● **SOURCE RECORDS**:
######

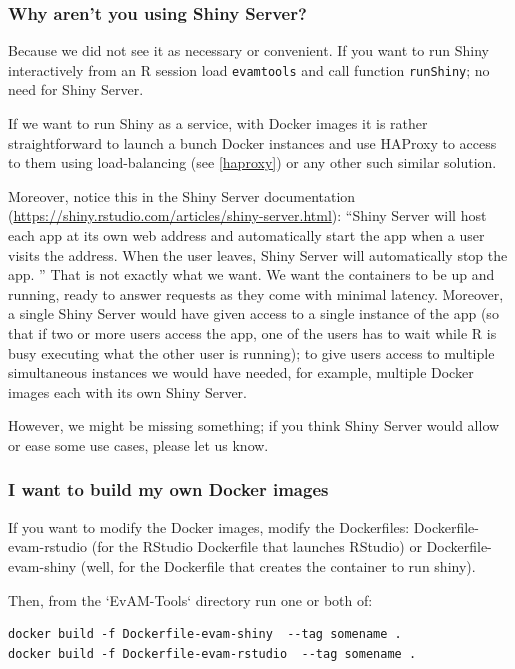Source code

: \documentclass[a4paper,11pt]{article}
\begin{document}
\subsubsection{Why aren't you using Shiny Server?}
\label{sec:why-arent-you}

Because we did not see it as necessary or convenient. If you want to run Shiny interactively from an R session load \texttt{evamtools} and call function \texttt{runShiny}; no need for Shiny Server.

If we want to run Shiny as a service, with Docker images it is rather straightforward to launch a bunch Docker instances and use HAProxy to access to them using load-balancing (see \ref{haproxy}) or any other such similar solution.

Moreover, notice this in the Shiny Server documentation (\url{https://shiny.rstudio.com/articles/shiny-server.html}): ``Shiny Server will host each app at its own web address and automatically start the app when a user visits the address. When the user leaves, Shiny Server will automatically stop the app. ''  That is not exactly what we want. We want the containers to be up and running, ready to answer requests as they come with minimal latency. Moreover, a single Shiny Server would have given access to a single instance of the app (so that if two or more users access the app, one of the users has to wait while R is busy executing what the other user is running); to give users access to multiple simultaneous instances we would have needed, for example, multiple Docker images each with its own Shiny Server.

However, we might be missing something; if you think Shiny Server would allow or ease some use cases, please let us know.




\subsubsection{I want to build my own Docker images}

If you want to modify the Docker images, modify the Dockerfiles: Dockerfile-evam-rstudio (for the RStudio Dockerfile that launches RStudio) or Dockerfile-evam-shiny (well, for the Dockerfile that creates the container to run shiny). 


Then, from the `EvAM-Tools` directory run one or both of:

\begin{verbatim}
docker build -f Dockerfile-evam-shiny  --tag somename .
docker build -f Dockerfile-evam-rstudio  --tag somename .
\end{verbatim}
\end{document}
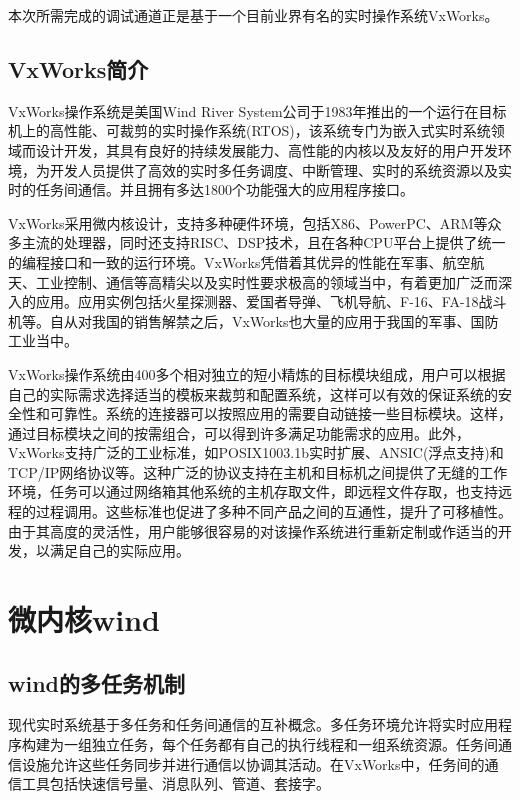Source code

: 本次所需完成的调试通道正是基于一个目前业界有名的实时操作系统VxWorks。

\subsection{VxWorks简介}
	VxWorks操作系统是美国Wind River System公司于1983年推出的一个运行在目标机上的高性能、可裁剪的实时操作系统(RTOS)，该系统专门为嵌入式实时系统领域而设计开发，其具有良好的持续发展能力、高性能的内核以及友好的用户开发环境，为开发人员提供了高效的实时多任务调度、中断管理、实时的系统资源以及实时的任务间通信。并且拥有多达1800个功能强大的应用程序接口\cite{嵌入式实时操作系统VxWorks及其开发环境Tornado}。
	
	VxWorks采用微内核设计，支持多种硬件环境，包括X86、PowerPC、ARM等众多主流的处理器，同时还支持RISC、DSP技术，且在各种CPU平台上提供了统一的编程接口和一致的运行环境。VxWorks凭借着其优异的性能在军事、航空航天、工业控制、通信等高精尖以及实时性要求极高的领域当中，有着更加广泛而深入的应用。应用实例包括火星探测器、爱国者导弹、飞机导航、F-16、FA-18战斗机等\cite{嵌入式实时操作系统VxWorks及其开发环境Tornado}。自从对我国的销售解禁之后，VxWorks也大量的应用于我国的军事、国防工业当中。
	
	VxWorks操作系统由400多个相对独立的短小精炼的目标模块组成，用户可以根据自己的实际需求选择适当的模板来裁剪和配置系统，这样可以有效的保证系统的安全性和可靠性。系统的连接器可以按照应用的需要自动链接一些目标模块。这样，通过目标模块之间的按需组合，可以得到许多满足功能需求的应用。此外，VxWorks支持广泛的工业标准，如POSIX1003.1b实时扩展、ANSIC(浮点支持)和TCP/IP网络协议等。这种广泛的协议支持在主机和目标机之间提供了无缝的工作环境，任务可以通过网络箱其他系统的主机存取文件，即远程文件存取，也支持远程的过程调用。这些标准也促进了多种不同产品之间的互通性，提升了可移植性。由于其高度的灵活性，用户能够很容易的对该操作系统进行重新定制或作适当的开发，以满足自己的实际应用。

\section{微内核wind}

\subsection{wind的多任务机制}
现代实时系统基于多任务和任务间通信的互补概念。多任务环境允许将实时应用程序构建为一组独立任务，每个任务都有自己的执行线程和一组系统资源。任务间通信设施允许这些任务同步并进行通信以协调其活动。在VxWorks中，任务间的通信工具包括快速信号量、消息队列、管道、套接字。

######

● **INSTRUCTIONS TO FOLLOW**: Set down the lines of the records above exactly, apart from the pictures.

● **ANSWER TO THIS TASK**:
Source code

: \documentclass[a4paper,11pt]{article}
\begin{document}
\subsubsection{Why aren't you using Shiny Server?}
\label{sec:why-arent-you}

Because we did not see it as necessary or convenient. If you want to run Shiny interactively from an R session load \texttt{evamtools} and call function \texttt{runShiny}; no need for Shiny Server.

If we want to run Shiny as a service, with Docker images it is rather straightforward to launch a bunch Docker instances and use HAProxy to access to them using load-balancing (see \ref{haproxy}) or any other such similar solution.

Moreover, notice this in the Shiny Server documentation (\url{https://shiny.rstudio.com/articles/shiny-server.html}): ``Shiny Server will host each app at its own web address and automatically start the app when a user visits the address. When the user leaves, Shiny Server will automatically stop the app. ''  That is not exactly what we want. We want the containers to be up and running, ready to answer requests as they come with minimal latency. Moreover, a single Shiny Server would have given access to a single instance of the app (so that if two or more users access the app, one of the users has to wait while R is busy executing what the other user is running); to give users access to multiple simultaneous instances we would have needed, for example, multiple Docker images each with its own Shiny Server.

However, we might be missing something; if you think Shiny Server would allow or ease some use cases, please let us know.




\subsubsection{I want to build my own Docker images}

If you want to modify the Docker images, modify the Dockerfiles: Dockerfile-evam-rstudio (for the RStudio Dockerfile that launches RStudio) or Dockerfile-evam-shiny (well, for the Dockerfile that creates the container to run shiny). 


Then, from the `EvAM-Tools` directory run one or both of:

\begin{verbatim}
docker build -f Dockerfile-evam-shiny  --tag somename .
docker build -f Dockerfile-evam-rstudio  --tag somename .
\end{verbatim}
\end{document}
Source code

: 本次所需完成的调试通道正是基于一个目前业界有名的实时操作系统VxWorks。

\subsection{VxWorks简介}
	VxWorks操作系统是美国Wind River System公司于1983年推出的一个运行在目标机上的高性能、可裁剪的实时操作系统(RTOS)，该系统专门为嵌入式实时系统领域而设计开发，其具有良好的持续发展能力、高性能的内核以及友好的用户开发环境，为开发人员提供了高效的实时多任务调度、中断管理、实时的系统资源以及实时的任务间通信。并且拥有多达1800个功能强大的应用程序接口\cite{嵌入式实时操作系统VxWorks及其开发环境Tornado}。
	
	VxWorks采用微内核设计，支持多种硬件环境，包括X86、PowerPC、ARM等众多主流的处理器，同时还支持RISC、DSP技术，且在各种CPU平台上提供了统一的编程接口和一致的运行环境。VxWorks凭借着其优异的性能在军事、航空航天、工业控制、通信等高精尖以及实时性要求极高的领域当中，有着更加广泛而深入的应用。应用实例包括火星探测器、爱国者导弹、飞机导航、F-16、FA-18战斗机等\cite{嵌入式实时操作系统VxWorks及其开发环境Tornado}。自从对我国的销售解禁之后，VxWorks也大量的应用于我国的军事、国防工业当中。
	
	VxWorks操作系统由400多个相对独立的短小精炼的目标模块组成，用户可以根据自己的实际需求选择适当的模板来裁剪和配置系统，这样可以有效的保证系统的安全性和可靠性。系统的连接器可以按照应用的需要自动链接一些目标模块。这样，通过目标模块之间的按需组合，可以得到许多满足功能需求的应用。此外，VxWorks支持广泛的工业标准，如POSIX1003.1b实时扩展、ANSIC(浮点支持)和TCP/IP网络协议等。这种广泛的协议支持在主机和目标机之间提供了无缝的工作环境，任务可以通过网络箱其他系统的主机存取文件，即远程文件存取，也支持远程的过程调用。这些标准也促进了多种不同产品之间的互通性，提升了可移植性。由于其高度的灵活性，用户能够很容易的对该操作系统进行重新定制或作适当的开发，以满足自己的实际应用。

\section{微内核wind}

\subsection{wind的多任务机制}
现代实时系统基于多任务和任务间通信的互补概念。多任务环境允许将实时应用程序构建为一组独立任务，每个任务都有自己的执行线程和一组系统资源。任务间通信设施允许这些任务同步并进行通信以协调其活动。在VxWorks中，任务间的通信工具包括快速信号量、消息队列、管道、套接字。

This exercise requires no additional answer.